> **RECORDS PROVIDED**
==============================

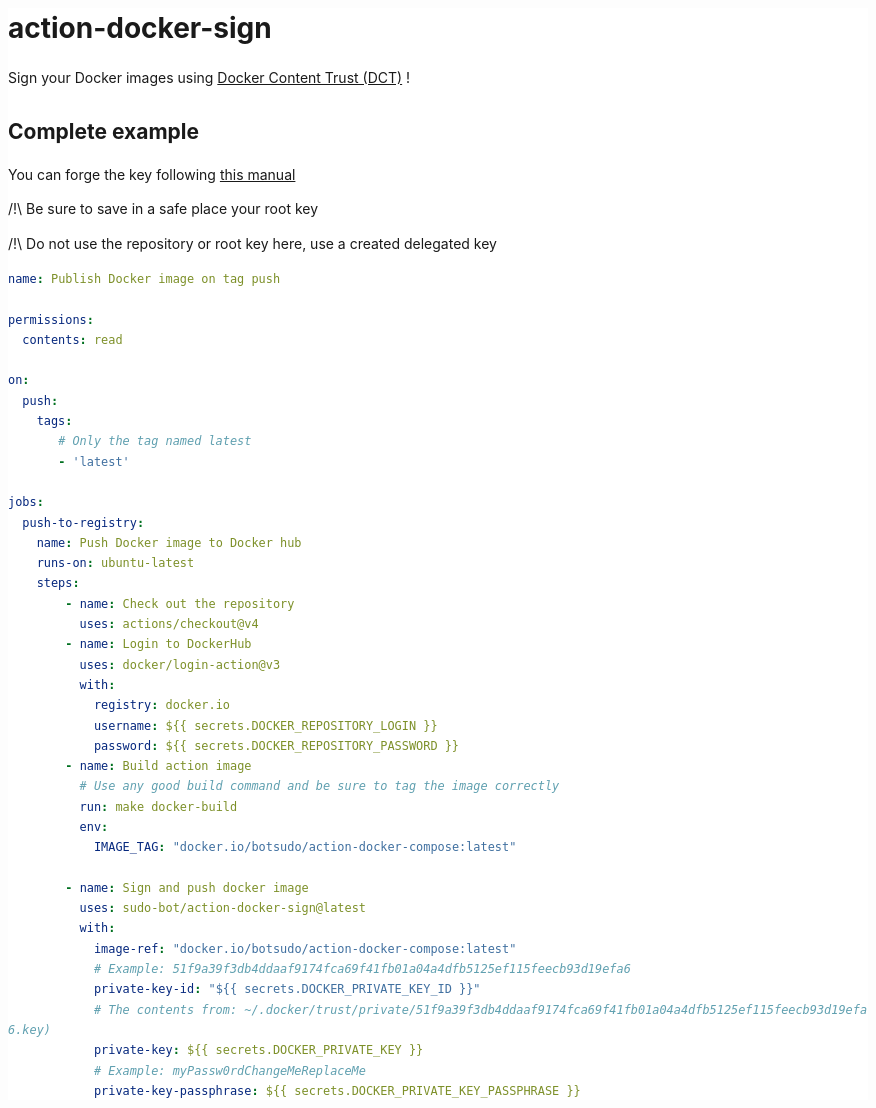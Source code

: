# action-docker-sign

Sign your Docker images using [Docker Content Trust (DCT)](https://docs.docker.com/engine/security/trust/) !

## Complete example

You can forge the key following [this manual](https://docs.docker.com/engine/security/trust/#signing-images-with-docker-content-trust)

/!\ Be sure to save in a safe place your root key

/!\ Do not use the repository or root key here, use a created delegated key

```yaml
name: Publish Docker image on tag push

permissions:
  contents: read

on:
  push:
    tags:
       # Only the tag named latest
       - 'latest'

jobs:
  push-to-registry:
    name: Push Docker image to Docker hub
    runs-on: ubuntu-latest
    steps:
        - name: Check out the repository
          uses: actions/checkout@v4
        - name: Login to DockerHub
          uses: docker/login-action@v3
          with:
            registry: docker.io
            username: ${{ secrets.DOCKER_REPOSITORY_LOGIN }}
            password: ${{ secrets.DOCKER_REPOSITORY_PASSWORD }}
        - name: Build action image
          # Use any good build command and be sure to tag the image correctly
          run: make docker-build
          env:
            IMAGE_TAG: "docker.io/botsudo/action-docker-compose:latest"

        - name: Sign and push docker image
          uses: sudo-bot/action-docker-sign@latest
          with:
            image-ref: "docker.io/botsudo/action-docker-compose:latest"
            # Example: 51f9a39f3db4ddaaf9174fca69f41fb01a04a4dfb5125ef115feecb93d19efa6
            private-key-id: "${{ secrets.DOCKER_PRIVATE_KEY_ID }}"
            # The contents from: ~/.docker/trust/private/51f9a39f3db4ddaaf9174fca69f41fb01a04a4dfb5125ef115feecb93d19efa6.key)
            private-key: ${{ secrets.DOCKER_PRIVATE_KEY }}
            # Example: myPassw0rdChangeMeReplaceMe
            private-key-passphrase: ${{ secrets.DOCKER_PRIVATE_KEY_PASSPHRASE }}
```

==============================

> **INSTRUCTIONS TO FOLLOW**
In the listing above, find the line containing "You can forge", then reproduce it and each line after it through the end, exactly and with nothing added.

> **ANSWER**
You can forge the key following [this manual](https://docs.docker.com/engine/security/trust/#signing-images-with-docker-content-trust)

/!\ Be sure to save in a safe place your root key

/!\ Do not use the repository or root key here, use a created delegated key

```yaml
name: Publish Docker image on tag push

permissions:
  contents: read

on:
  push:
    tags:
       # Only the tag named latest
       - 'latest'

jobs:
  push-to-registry:
    name: Push Docker image to Docker hub
    runs-on: ubuntu-latest
    steps:
        - name: Check out the repository
          uses: actions/checkout@v4
        - name: Login to DockerHub
          uses: docker/login-action@v3
          with:
            registry: docker.io
            username: ${{ secrets.DOCKER_REPOSITORY_LOGIN }}
            password: ${{ secrets.DOCKER_REPOSITORY_PASSWORD }}
        - name: Build action image
          # Use any good build command and be sure to tag the image correctly
          run: make docker-build
          env:
            IMAGE_TAG: "docker.io/botsudo/action-docker-compose:latest"

        - name: Sign and push docker image
          uses: sudo-bot/action-docker-sign@latest
          with:
            image-ref: "docker.io/botsudo/action-docker-compose:latest"
            # Example: 51f9a39f3db4ddaaf9174fca69f41fb01a04a4dfb5125ef115feecb93d19efa6
            private-key-id: "${{ secrets.DOCKER_PRIVATE_KEY_ID }}"
            # The contents from: ~/.docker/trust/private/51f9a39f3db4ddaaf9174fca69f41fb01a04a4dfb5125ef115feecb93d19efa6.key)
            private-key: ${{ secrets.DOCKER_PRIVATE_KEY }}
            # Example: myPassw0rdChangeMeReplaceMe
            private-key-passphrase: ${{ secrets.DOCKER_PRIVATE_KEY_PASSPHRASE }}
```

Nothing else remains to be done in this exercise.